How to Remain Secure Against the NSA - timw6n
https://www.schneier.com/blog/archives/2013/09/how_to_remain_s.html

======
r0h1n
I know many of us are desperately craving our next Schneier fix (I know I
am!), but this is merely a repost of his Guardian piece dated 6th Sept :-)

[https://news.ycombinator.com/item?id=6336523](https://news.ycombinator.com/item?id=6336523)

------
anologwintermut
At least one piece of advise in this article contradicts everything we know
about the NSA's abilities: using TOR. Tor, including hidden services. was
never designed to protect against someone who could observe all or almost all
traffic in the Tor network. Given that data, it's rather easy to correlate
timing information. Indeed, Tor fundamentally allows this since it aims to be
a low latency network.

Given the NSA's extensive tapping of key fiber lines, we should assume they
can actually observe the necessary traffic.
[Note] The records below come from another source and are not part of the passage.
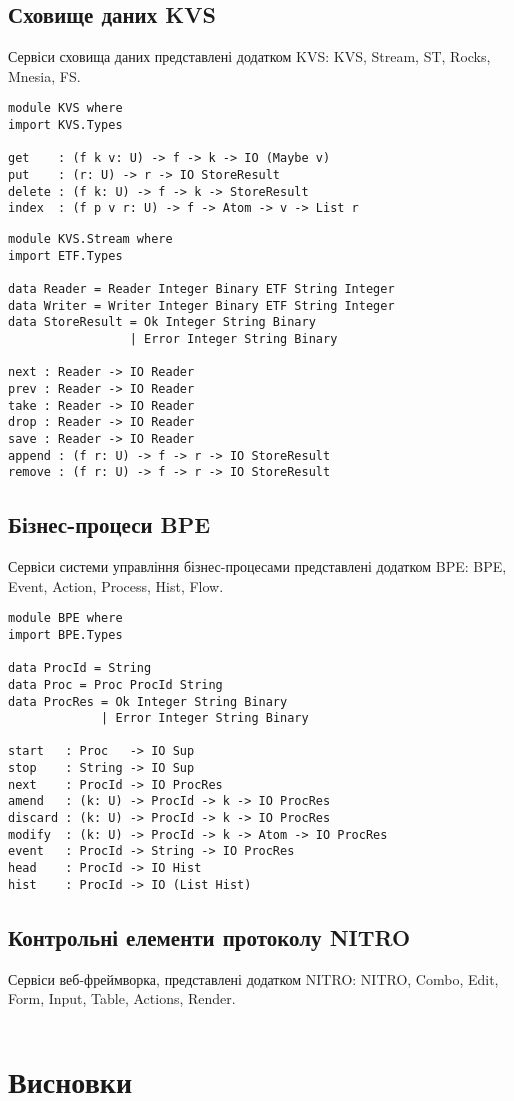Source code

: \newpage
\subsection{Сховище даних KVS}
Сервіси сховища даних представлені додатком KVS: KVS,
Stream, ST, Rocks, Mnesia, FS.

\begin{lstlisting}
module KVS where
import KVS.Types

get    : (f k v: U) -> f -> k -> IO (Maybe v)
put    : (r: U) -> r -> IO StoreResult
delete : (f k: U) -> f -> k -> StoreResult
index  : (f p v r: U) -> f -> Atom -> v -> List r
\end{lstlisting}

\begin{lstlisting}
module KVS.Stream where
import ETF.Types

data Reader = Reader Integer Binary ETF String Integer
data Writer = Writer Integer Binary ETF String Integer
data StoreResult = Ok Integer String Binary
                 | Error Integer String Binary

next : Reader -> IO Reader
prev : Reader -> IO Reader
take : Reader -> IO Reader
drop : Reader -> IO Reader
save : Reader -> IO Reader
append : (f r: U) -> f -> r -> IO StoreResult
remove : (f r: U) -> f -> r -> IO StoreResult
\end{lstlisting}

\subsection{Бізнес-процеси BPE}
Сервіси системи управління бізнес-процесами
представлені додатком BPE: BPE, Event, Action, Process, Hist, Flow.

\begin{lstlisting}
module BPE where
import BPE.Types

data ProcId = String
data Proc = Proc ProcId String
data ProcRes = Ok Integer String Binary
             | Error Integer String Binary

start   : Proc   -> IO Sup
stop    : String -> IO Sup
next    : ProcId -> IO ProcRes
amend   : (k: U) -> ProcId -> k -> IO ProcRes
discard : (k: U) -> ProcId -> k -> IO ProcRes
modify  : (k: U) -> ProcId -> k -> Atom -> IO ProcRes
event   : ProcId -> String -> IO ProcRes
head    : ProcId -> IO Hist
hist    : ProcId -> IO (List Hist)
\end{lstlisting}

\subsection{Контрольні елементи протоколу NITRO}
Сервіси веб-фреймворка, представлені додатком NITRO: NITRO, Combo,
Edit, Form, Input, Table, Actions, Render.

\begin{lstlisting}
\end{lstlisting}

\section{Висновки}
From the paper: "A global passive adversary is the most commonly assumed
threat when analyzing theoretical anonymity designs. But like all practical
low-latency systems, Tor does not protect against such a strong adversary."
\--- Tor: The Second Generation Onion Router [0]

[0][https://svn.torproject.org/svn/projects/design-paper/tor-
des...](https://svn.torproject.org/svn/projects/design-paper/tor-design.pdf)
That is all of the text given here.